* [Task item]: Among the entries below, find every line that contains the string "also", then copy it.

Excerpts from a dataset

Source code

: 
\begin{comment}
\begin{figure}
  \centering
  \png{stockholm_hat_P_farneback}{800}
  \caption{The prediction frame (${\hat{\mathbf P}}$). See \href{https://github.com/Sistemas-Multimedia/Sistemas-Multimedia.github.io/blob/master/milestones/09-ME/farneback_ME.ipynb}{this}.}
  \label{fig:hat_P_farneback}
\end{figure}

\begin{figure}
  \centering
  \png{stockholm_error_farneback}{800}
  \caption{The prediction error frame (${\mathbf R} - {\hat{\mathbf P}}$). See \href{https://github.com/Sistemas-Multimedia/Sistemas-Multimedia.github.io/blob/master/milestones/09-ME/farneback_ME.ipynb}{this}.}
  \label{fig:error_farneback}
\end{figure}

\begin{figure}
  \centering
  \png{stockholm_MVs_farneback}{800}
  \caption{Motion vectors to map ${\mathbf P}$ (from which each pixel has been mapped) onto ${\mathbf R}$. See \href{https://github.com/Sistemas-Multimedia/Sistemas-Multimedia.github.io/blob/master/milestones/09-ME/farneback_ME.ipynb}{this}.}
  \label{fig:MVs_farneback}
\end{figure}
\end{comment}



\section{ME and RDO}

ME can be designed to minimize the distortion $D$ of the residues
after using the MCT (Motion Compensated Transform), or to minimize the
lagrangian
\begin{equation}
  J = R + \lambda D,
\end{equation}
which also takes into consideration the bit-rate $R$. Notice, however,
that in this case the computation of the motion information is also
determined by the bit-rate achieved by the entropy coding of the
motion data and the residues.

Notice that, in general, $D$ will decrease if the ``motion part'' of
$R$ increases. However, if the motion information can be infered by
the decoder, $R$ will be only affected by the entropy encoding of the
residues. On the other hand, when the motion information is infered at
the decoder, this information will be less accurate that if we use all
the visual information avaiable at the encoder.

--

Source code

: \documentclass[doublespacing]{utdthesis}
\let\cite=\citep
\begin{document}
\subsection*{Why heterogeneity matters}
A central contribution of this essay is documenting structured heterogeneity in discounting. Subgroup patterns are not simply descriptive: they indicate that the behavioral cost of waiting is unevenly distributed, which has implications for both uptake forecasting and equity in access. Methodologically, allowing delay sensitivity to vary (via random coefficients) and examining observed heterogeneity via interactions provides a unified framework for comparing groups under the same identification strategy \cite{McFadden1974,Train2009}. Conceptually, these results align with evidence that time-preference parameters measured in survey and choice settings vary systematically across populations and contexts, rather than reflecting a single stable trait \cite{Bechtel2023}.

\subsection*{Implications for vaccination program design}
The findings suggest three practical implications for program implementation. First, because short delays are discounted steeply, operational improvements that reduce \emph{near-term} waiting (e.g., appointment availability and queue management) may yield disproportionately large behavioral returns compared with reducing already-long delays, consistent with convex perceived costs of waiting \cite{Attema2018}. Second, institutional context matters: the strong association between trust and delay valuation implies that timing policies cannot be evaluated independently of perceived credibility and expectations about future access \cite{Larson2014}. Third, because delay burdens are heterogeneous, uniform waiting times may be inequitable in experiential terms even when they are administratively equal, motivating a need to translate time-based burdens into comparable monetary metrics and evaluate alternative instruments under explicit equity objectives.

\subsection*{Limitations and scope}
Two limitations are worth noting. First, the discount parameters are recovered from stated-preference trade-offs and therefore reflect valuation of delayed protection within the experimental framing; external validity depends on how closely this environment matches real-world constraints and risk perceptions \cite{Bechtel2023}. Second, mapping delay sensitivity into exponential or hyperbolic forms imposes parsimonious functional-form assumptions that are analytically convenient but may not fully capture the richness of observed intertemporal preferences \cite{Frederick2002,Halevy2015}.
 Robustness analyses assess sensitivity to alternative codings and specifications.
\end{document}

* [Response area]:
which also takes into consideration the bit-rate $R$. Notice, however,
that in this case the computation of the motion information is also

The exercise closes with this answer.